E o outro pedido vos faço ainda,  no princípio deste meu ministério pastoral: empenhai-vos generosamente em colaborar com a graça de Deus, para que muitas almas juvenis oiçam o chamamento do Senhor e novas forças venham aumentar as vossas fileiras, para satisfazerdes às exigências crescentes, que vão nascendo nos vastos campos do apostolado moderno. A primeira forma de colaboração está certamente em invocar com assiduidade o Senhor da messe (Cfr. Mt. 9, 38. ), para que ilumine e oriente o coração de muita juventude que anda "à procura"; seguramente ainda hoje existem tais pessoas nesta diocese, como em todas as partes do mundo: oxalá elas compreendam que não existe ideal mais alto, para se lhe consagrar a vida, do que o dom total de si a Cristo para o serviço do Reino.
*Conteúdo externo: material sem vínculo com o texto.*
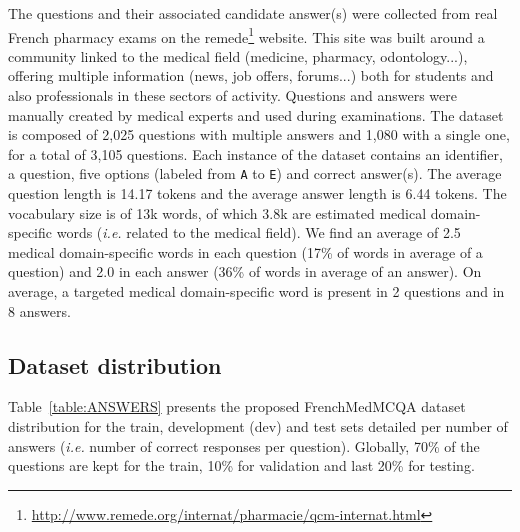 \documentclass[11pt]{article}
\begin{document}
The questions and their associated candidate answer(s) were collected from real French pharmacy exams on the remede\footnote{\url{http://www.remede.org/internat/pharmacie/qcm-internat.html}} website. This site was built around a community linked to the medical field (medicine, pharmacy, odontology...), offering multiple information (news, job offers, forums...) both for students and also professionals in these sectors of activity. Questions and answers were manually created by medical experts and used during  examinations. The dataset is composed of 2,025 questions with multiple answers and 1,080 with a single one, for a total of 3,105 questions. Each instance of the dataset contains an identifier, a question, five options (labeled from \texttt{A} to \texttt{E}) and correct answer(s). The average question length is 14.17 tokens and the average answer length is 6.44 tokens. The vocabulary size is of 13k words, of which 3.8k are estimated medical domain-specific words ({\it i.e.} related to the medical field). We find an average of 2.5 medical domain-specific words in each question (17\% of words in average of a question) and 2.0 in each answer (36\% of words in average of an answer). On average, a targeted medical domain-specific word is present in 2 questions and in 8 answers.



\subsection{Dataset distribution}

Table~\ref{table:ANSWERS} presents the proposed FrenchMedMCQA dataset distribution for the train, development (dev) and test sets  detailed per number of answers ({\it i.e.} number of correct responses per question). Globally, 70\% of the questions are kept for the train, 10\% for validation and last 20\% for testing.
\end{document}
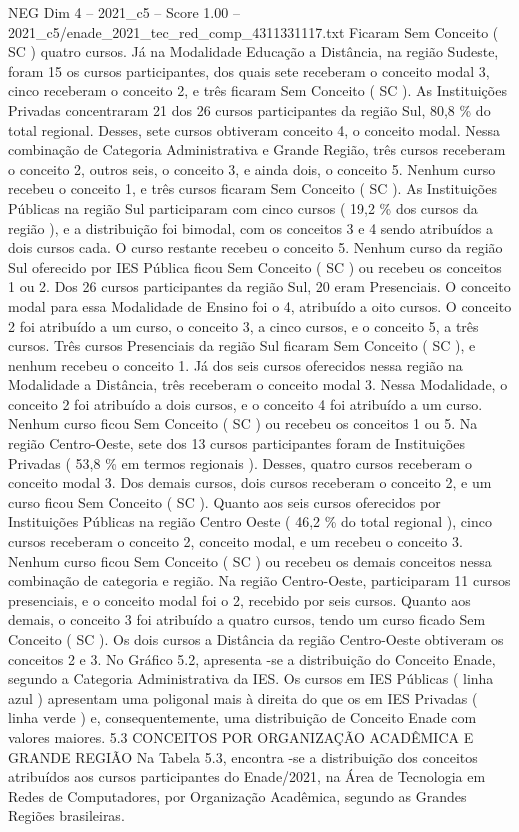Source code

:\begin{textsample}{NEG Dim 4 – 2021\_c5 – Score 1.00 – 2021\_c5/enade\_2021\_tec\_red\_comp\_4311331117.txt}
Ficaram Sem Conceito ( SC ) quatro cursos.
Já na Modalidade Educação a Distância, na região Sudeste, foram 15 os cursos participantes, dos quais sete receberam o conceito modal 3, cinco receberam o conceito 2, e três ficaram Sem Conceito ( SC ).
As Instituições Privadas concentraram 21 dos 26 cursos participantes da região Sul, 80,8 \% do total regional.
Desses, sete cursos obtiveram conceito 4, o conceito modal.
Nessa combinação de Categoria Administrativa e Grande Região, três cursos receberam o conceito 2, outros seis, o conceito 3, e ainda dois, o conceito 5.
Nenhum curso recebeu o conceito 1, e três cursos ficaram Sem Conceito ( SC ).
As Instituições Públicas na região Sul participaram com cinco cursos ( 19,2 \% dos cursos da região ), e a distribuição foi bimodal, com os conceitos 3 e 4 sendo atribuídos a dois cursos cada.
O curso restante recebeu o conceito 5.
Nenhum curso da região Sul oferecido por IES Pública ficou Sem Conceito ( SC ) ou recebeu os conceitos 1 ou 2.
Dos 26 cursos participantes da região Sul, 20 eram Presenciais.
O conceito modal para essa Modalidade de Ensino foi o 4, atribuído a oito cursos.
O conceito 2 foi atribuído a um curso, o conceito 3, a cinco cursos, e o conceito 5, a três cursos.
Três cursos Presenciais da região Sul ficaram Sem Conceito ( SC ), e nenhum recebeu o conceito 1.
Já dos seis cursos oferecidos nessa região na Modalidade a Distância, três receberam o conceito modal 3.
Nessa Modalidade, o conceito 2 foi atribuído a dois cursos, e o conceito 4 foi atribuído a um curso.
Nenhum curso ficou Sem Conceito ( SC ) ou recebeu os conceitos 1 ou 5.
Na região Centro-Oeste, sete dos 13 cursos participantes foram de Instituições Privadas ( 53,8 \% em termos regionais ).
Desses, quatro cursos receberam o conceito modal 3.
Dos demais cursos, dois cursos receberam o conceito 2, e um curso ficou Sem Conceito ( SC ).
Quanto aos seis cursos oferecidos por Instituições Públicas na região Centro Oeste ( 46,2 \% do total regional ), cinco cursos receberam o conceito 2, conceito modal, e um recebeu o conceito 3.
Nenhum curso ficou Sem Conceito ( SC ) ou recebeu os demais conceitos nessa combinação de categoria e região.
Na região Centro-Oeste, participaram 11 cursos presenciais, e o conceito modal foi o 2, recebido por seis cursos.
Quanto aos demais, o conceito 3 foi atribuído a quatro cursos, tendo um curso ficado Sem Conceito ( SC ).
Os dois cursos a Distância da região Centro-Oeste obtiveram os conceitos 2 e 3.
No Gráfico 5.2, apresenta -se a distribuição do Conceito Enade, segundo a Categoria Administrativa da IES.
Os cursos em IES Públicas ( linha azul ) apresentam uma poligonal mais à direita do que os em IES Privadas ( linha verde ) e, consequentemente, uma distribuição de Conceito Enade com valores maiores. 5.3 CONCEITOS POR ORGANIZAÇÃO ACADÊMICA E GRANDE REGIÃO Na Tabela 5.3, encontra -se a distribuição dos conceitos atribuídos aos cursos participantes do Enade/2021, na Área de Tecnologia em Redes de Computadores, por Organização Acadêmica, segundo as Grandes Regiões brasileiras.

\end{textsample}
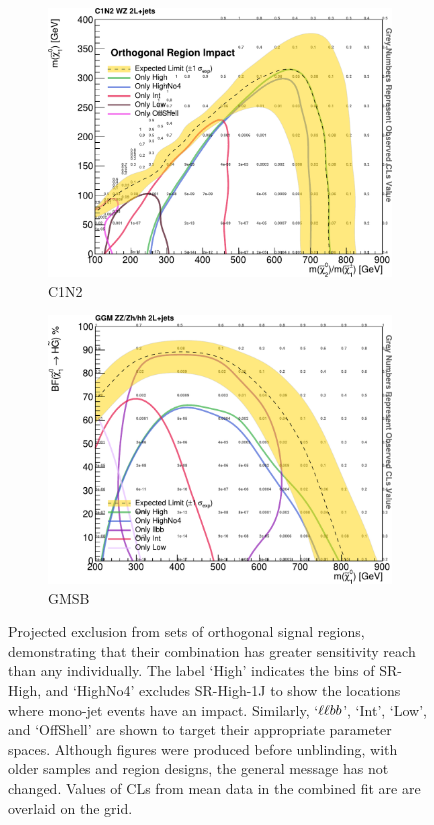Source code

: \begin{figure}[tp]
\centering
\begin{subfigure}{0.48\textwidth}
\centering
\includegraphics[width=\textwidth]{figures/2ljets_fit_multi_contours_c1n2.pdf}
\caption{C1N2}
\end{subfigure}
\hfill
\begin{subfigure}{0.48\textwidth}
\centering
\includegraphics[width=\textwidth]{figures/2ljets_fit_multi_contours_gmsb.pdf}
\caption{GMSB}
\end{subfigure}
\caption[
Projected exclusion from sets of orthogonal signal regions
]{%
Projected exclusion from sets of orthogonal signal regions, demonstrating that
their combination has greater sensitivity reach than any individually.
The label `High' indicates the bins of SR-High, and `HighNo4' excludes
SR-High-1J to show the locations where mono-jet events have an impact.
Similarly, `$\ell\ell bb$', `Int', `Low', and `OffShell' are shown to target their
appropriate parameter spaces.
Although figures were produced before unblinding, with older samples and region
designs, the general message has not changed.
Values of CLs from mean data in the combined fit are are overlaid on the grid.
}
\label{fig:2ljets_fit_muti_contourss}
\end{figure}
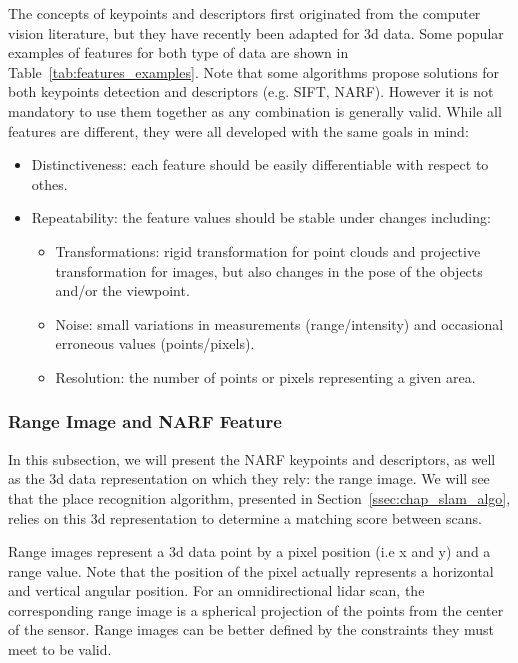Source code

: The concepts of keypoints and descriptors first originated from the computer vision literature, but they have recently been adapted for \gls*{3d} data. Some popular examples of features for both type of data are shown in Table~\ref{tab:features_examples}. Note that some algorithms propose solutions for both keypoints detection and descriptors (e.g. SIFT, NARF). However it is not mandatory to use them together as any combination is generally valid. While all features are different, they were all developed with the same goals in mind:
\begin{itemize}[label=$\bullet$,noitemsep,topsep=0pt]
    \item Distinctiveness: each feature should be easily differentiable with respect to othes.
    \item Repeatability: the feature values should be stable under changes including:
        \begin{itemize}[label=$\circ$,noitemsep,topsep=0pt]
            \item Transformations: rigid transformation for point clouds and projective transformation for images, but also changes in the pose of the objects and/or the viewpoint.
            \item Noise: small variations in measurements (range/intensity) and occasional erroneous values (points/pixels).
            \item Resolution: the number of points or pixels representing a given area.
        \end{itemize}
\end{itemize}


\subsubsection{Range Image and NARF Feature}
\label{ssub:NARF Features and Range Image}

In this subsection, we will present the NARF keypoints and descriptors, as well as the \gls*{3d} data representation on which they rely: the range image. We will see that the place recognition algorithm, presented in Section~\ref{ssec:chap_slam_algo}, relies on this \gls*{3d} representation to determine a matching score between scans.

Range images represent a \gls*{3d} data point by a pixel position (i.e x and y) and a range value. Note that the position of the pixel actually represents a horizontal and vertical angular position. For an omnidirectional \gls*{lidar} scan, the corresponding range image is a spherical projection of the points from the center of the sensor. Range images can be better defined by the constraints they must meet to be valid.

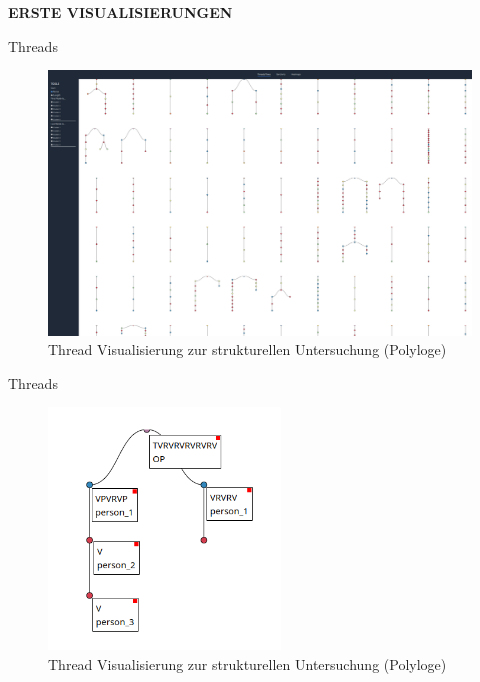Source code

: \documentclass[compress,12pt]{beamer}
\begin{document}
    \begin{frame}
        \centering
        \textbf{ERSTE VISUALISIERUNGEN}
    \end{frame}

    \begin{frame}{Threads}
        \begin{figure}
            \centering
            \includegraphics[width=\textwidth]{../images/threads-example}
            \caption{Thread Visualisierung zur strukturellen Untersuchung (Polyloge)}
            \label{fig:thread-example}
        \end{figure}
    \end{frame}

    \begin{frame}{Threads}
        \begin{figure}
            \centering
            \includegraphics[width=0.55\textwidth]{../images/single-thread-example}
            \caption{Thread Visualisierung zur strukturellen Untersuchung (Polyloge)}
            \label{fig:single-thread-example}
        \end{figure}
    \end{frame}
\end{document}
Mas há um segundo modo, não menos importante, de favorecer a chamada de Deus: é o do testemunho que se desprende da vossa vida:

— testemunho, primeiramente, da coerência sincera com os valores evangélicos e com o carisma próprio do vosso Instituto: toda a cedência diante de compromissos é desilusão para quem de vós se aproxima, não o esqueçais!

 — testemunho, depois, de personalidade humanamente realizada e madura, que sabe entrar em relação com os outros sem prevenções injustificadas nem ingénuas imprudências, mas com abertura cordial e sereno equilíbrio;

— testemunho, por fim, da vossa alegria, alegria que se leia nos olhos e na atitude além de se ler nas palavras, que manifeste claramente, a quem para vós olhar, a consciência de que possuis aquele "tesouro escondido", aquela "pérola preciosa", cuja aquisição não leva a que surjam lamentações por se ter renunciado a tudo, segundo o conselho evangélico (Cfr. Mt. 13, 44-45.).

E agora, antes de concluir, desejo dirigir uma palavra especial às queridas Irmãs de clausura, às presentes neste encontro e às que estão na sua austera clausura, que foi objecto de escolha feita por um especial amor para com o Esposo Divino. Saúdo-vos a todas com especial intensidade de sentimentos e visito em espírito os vossos conventos, fechados na aparência mas na realidade tão profundamente abertos à presença de Deus, vivo no nosso mundo humano, e por isso tão necessários ao mundo. Recomendo-vos a Igreja e Roma, recomendo-vos os homens e o mundo! A vós, às vossas orações, ao vosso "holocausto" recomendo-me também a mim mesmo, Bispo de Roma. Estai comigo, perto de mim, vós que estais "no coração da Igreja"! Realize-se em cada uma de vós aquilo que foi o programa de Santa Teresa do Menino Jesus: "in corde Ecclesiae amor ero — no coração da Igreja serei o amor".

Assim termino o meu primeiro encontro com as Irmãs da Roma Santa. Em vós perdura a singular semente do Evangelho, singular expressão daquela chamada à santidade, que ultimamente nos recordou o Concílio na Constituição sobre a Igreja. De vós espero muito. Em vós espero muito. Tudo isto desejo encerrá-lo e exprimi-lo na Bênção que de coração vos concedo.

Recomendo-vos a Maria, Esposa do Espírito Santo, Mãe do amor mais formoso!